Please return every line of the records below that holds the word "köteles".
━━━━
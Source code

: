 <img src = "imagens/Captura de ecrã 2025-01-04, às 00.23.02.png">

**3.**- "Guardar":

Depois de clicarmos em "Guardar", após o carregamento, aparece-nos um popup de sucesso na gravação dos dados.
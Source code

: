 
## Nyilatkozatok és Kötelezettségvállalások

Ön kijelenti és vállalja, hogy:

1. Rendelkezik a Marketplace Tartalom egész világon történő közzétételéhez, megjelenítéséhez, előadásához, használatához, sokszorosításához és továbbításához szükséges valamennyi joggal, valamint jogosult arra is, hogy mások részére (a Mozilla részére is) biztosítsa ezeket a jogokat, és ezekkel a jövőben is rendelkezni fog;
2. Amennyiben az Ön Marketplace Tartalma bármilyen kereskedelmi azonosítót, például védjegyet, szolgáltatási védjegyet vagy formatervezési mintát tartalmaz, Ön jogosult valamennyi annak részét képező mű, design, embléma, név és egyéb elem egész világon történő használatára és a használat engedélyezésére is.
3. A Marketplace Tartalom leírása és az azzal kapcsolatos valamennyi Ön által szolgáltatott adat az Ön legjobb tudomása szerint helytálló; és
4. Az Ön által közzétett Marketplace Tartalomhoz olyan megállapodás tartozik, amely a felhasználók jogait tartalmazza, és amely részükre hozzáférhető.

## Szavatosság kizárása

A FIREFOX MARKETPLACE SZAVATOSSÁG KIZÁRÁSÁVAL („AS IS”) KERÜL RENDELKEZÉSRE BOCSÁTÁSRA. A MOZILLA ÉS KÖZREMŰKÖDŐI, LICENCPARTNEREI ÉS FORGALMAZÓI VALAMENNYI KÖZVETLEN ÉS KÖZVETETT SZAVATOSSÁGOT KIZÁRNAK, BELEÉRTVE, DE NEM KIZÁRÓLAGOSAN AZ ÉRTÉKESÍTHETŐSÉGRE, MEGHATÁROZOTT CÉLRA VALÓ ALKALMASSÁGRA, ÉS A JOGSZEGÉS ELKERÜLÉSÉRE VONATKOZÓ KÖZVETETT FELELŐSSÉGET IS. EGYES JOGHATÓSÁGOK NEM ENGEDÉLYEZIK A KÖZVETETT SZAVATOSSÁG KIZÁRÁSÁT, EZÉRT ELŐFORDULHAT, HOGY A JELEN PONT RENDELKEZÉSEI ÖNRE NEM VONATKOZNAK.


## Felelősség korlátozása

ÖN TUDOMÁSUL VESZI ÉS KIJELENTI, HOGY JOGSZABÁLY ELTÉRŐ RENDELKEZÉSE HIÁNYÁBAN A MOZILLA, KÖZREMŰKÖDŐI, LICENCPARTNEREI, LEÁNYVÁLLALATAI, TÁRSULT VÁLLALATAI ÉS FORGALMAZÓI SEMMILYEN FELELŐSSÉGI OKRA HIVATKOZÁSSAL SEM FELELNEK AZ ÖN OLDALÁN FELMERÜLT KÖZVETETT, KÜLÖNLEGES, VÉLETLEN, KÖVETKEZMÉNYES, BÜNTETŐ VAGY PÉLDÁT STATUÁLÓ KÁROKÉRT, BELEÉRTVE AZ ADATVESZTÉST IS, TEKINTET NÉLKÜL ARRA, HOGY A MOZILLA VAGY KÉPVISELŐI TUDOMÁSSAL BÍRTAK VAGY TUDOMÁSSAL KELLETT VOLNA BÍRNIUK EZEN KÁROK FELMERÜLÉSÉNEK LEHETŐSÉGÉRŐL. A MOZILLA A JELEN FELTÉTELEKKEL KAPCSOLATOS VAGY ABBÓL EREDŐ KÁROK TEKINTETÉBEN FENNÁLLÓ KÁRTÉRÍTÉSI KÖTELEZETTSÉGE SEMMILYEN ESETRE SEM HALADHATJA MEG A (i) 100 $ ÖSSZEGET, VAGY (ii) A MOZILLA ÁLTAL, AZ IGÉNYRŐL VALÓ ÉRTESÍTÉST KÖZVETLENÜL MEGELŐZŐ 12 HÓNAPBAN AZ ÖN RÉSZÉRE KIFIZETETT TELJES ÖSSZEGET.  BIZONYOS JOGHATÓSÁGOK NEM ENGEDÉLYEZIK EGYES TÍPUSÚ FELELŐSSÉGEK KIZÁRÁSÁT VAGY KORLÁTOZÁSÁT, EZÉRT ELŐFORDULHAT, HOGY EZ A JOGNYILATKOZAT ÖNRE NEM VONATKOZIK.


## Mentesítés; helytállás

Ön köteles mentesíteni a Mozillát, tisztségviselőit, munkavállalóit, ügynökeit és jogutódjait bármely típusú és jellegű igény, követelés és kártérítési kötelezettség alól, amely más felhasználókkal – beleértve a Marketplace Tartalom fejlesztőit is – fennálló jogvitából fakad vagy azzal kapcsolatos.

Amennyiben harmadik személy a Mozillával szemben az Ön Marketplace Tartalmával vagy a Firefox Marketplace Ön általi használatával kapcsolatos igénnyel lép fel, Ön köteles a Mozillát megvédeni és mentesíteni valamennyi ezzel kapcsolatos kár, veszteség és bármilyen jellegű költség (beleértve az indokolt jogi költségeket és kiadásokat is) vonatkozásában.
━━━━
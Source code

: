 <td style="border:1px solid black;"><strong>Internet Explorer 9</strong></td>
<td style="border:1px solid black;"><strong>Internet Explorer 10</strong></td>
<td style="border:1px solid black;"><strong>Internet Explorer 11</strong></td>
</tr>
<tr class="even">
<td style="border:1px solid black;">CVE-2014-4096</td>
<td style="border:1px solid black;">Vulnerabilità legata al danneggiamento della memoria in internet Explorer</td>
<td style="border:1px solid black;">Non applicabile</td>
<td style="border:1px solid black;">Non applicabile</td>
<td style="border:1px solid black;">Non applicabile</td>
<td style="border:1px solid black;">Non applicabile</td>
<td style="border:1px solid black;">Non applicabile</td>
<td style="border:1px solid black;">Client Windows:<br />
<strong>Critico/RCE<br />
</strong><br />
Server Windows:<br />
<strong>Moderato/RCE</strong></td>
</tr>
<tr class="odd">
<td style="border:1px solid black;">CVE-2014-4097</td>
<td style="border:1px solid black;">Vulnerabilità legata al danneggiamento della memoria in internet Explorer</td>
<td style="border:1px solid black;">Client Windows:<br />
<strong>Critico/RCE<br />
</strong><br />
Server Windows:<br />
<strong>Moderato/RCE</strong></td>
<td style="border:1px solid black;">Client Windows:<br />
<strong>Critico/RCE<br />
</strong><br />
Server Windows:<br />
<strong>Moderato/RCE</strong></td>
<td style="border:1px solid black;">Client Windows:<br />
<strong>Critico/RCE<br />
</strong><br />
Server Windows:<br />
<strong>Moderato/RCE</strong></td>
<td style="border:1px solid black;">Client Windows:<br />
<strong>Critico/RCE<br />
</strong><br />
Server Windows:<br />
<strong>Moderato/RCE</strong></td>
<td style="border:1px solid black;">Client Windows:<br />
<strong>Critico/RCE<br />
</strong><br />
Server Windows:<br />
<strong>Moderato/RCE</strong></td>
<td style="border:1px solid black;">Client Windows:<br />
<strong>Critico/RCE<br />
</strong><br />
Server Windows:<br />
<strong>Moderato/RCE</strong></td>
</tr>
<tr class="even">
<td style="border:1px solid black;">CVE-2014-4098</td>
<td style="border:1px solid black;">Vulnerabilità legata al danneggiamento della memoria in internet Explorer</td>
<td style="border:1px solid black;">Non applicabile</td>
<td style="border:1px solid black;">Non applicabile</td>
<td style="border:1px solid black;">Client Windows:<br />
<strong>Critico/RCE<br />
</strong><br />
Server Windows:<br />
━━━━
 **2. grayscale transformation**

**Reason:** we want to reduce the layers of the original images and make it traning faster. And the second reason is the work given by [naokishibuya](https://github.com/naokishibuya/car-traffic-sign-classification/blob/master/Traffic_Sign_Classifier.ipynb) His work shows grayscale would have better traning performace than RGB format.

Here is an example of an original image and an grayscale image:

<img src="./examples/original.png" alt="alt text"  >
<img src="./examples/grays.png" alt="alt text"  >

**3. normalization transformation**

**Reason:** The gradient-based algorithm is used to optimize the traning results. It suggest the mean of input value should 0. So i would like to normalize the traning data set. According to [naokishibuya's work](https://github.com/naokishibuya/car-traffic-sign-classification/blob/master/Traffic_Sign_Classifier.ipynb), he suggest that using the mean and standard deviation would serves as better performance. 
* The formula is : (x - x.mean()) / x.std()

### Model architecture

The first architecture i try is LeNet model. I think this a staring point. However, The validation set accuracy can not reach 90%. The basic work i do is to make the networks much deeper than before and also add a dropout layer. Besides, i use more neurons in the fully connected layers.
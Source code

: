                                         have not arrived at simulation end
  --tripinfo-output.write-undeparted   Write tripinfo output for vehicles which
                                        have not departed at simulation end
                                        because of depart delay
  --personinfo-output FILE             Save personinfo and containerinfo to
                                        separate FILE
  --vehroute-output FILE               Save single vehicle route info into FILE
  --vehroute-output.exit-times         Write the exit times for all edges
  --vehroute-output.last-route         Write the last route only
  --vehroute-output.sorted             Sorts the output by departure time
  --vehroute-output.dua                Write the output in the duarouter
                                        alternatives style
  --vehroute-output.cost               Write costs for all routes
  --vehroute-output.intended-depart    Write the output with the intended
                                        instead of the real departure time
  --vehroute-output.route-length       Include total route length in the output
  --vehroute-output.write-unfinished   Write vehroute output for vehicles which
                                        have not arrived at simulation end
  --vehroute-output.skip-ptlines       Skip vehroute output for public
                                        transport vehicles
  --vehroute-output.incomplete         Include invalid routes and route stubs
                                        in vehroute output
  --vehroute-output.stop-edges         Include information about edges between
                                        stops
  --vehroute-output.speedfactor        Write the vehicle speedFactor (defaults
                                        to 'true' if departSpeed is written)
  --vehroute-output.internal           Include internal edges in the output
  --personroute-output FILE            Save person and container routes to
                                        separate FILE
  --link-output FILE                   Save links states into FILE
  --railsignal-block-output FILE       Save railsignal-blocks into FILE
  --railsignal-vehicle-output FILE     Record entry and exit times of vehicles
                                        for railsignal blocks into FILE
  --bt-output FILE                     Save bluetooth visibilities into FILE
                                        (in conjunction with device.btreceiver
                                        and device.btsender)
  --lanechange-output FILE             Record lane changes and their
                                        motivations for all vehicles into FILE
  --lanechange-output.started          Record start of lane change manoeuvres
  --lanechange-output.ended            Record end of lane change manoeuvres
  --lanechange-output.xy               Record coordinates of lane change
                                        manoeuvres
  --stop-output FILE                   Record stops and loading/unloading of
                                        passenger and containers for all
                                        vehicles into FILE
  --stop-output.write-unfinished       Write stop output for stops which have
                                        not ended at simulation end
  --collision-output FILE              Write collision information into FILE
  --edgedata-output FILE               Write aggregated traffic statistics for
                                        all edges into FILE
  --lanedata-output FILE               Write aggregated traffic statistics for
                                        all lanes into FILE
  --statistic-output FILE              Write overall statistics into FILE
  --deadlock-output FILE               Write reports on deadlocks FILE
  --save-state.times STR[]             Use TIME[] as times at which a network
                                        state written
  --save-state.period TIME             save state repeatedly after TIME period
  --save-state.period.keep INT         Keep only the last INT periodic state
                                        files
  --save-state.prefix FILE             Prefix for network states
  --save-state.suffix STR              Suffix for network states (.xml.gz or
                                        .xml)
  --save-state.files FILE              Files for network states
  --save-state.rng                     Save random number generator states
━━━━
Task answer
Ön köteles mentesíteni a Mozillát, tisztségviselőit, munkavállalóit, ügynökeit és jogutódjait bármely típusú és jellegű igény, követelés és kártérítési kötelezettség alól, amely más felhasználókkal – beleértve a Marketplace Tartalom fejlesztőit is – fennálló jogvitából fakad vagy azzal kapcsolatos.
Amennyiben harmadik személy a Mozillával szemben az Ön Marketplace Tartalmával vagy a Firefox Marketplace Ön általi használatával kapcsolatos igénnyel lép fel, Ön köteles a Mozillát megvédeni és mentesíteni valamennyi ezzel kapcsolatos kár, veszteség és bármilyen jellegű költség (beleértve az indokolt jogi költségeket és kiadásokat is) vonatkozásában.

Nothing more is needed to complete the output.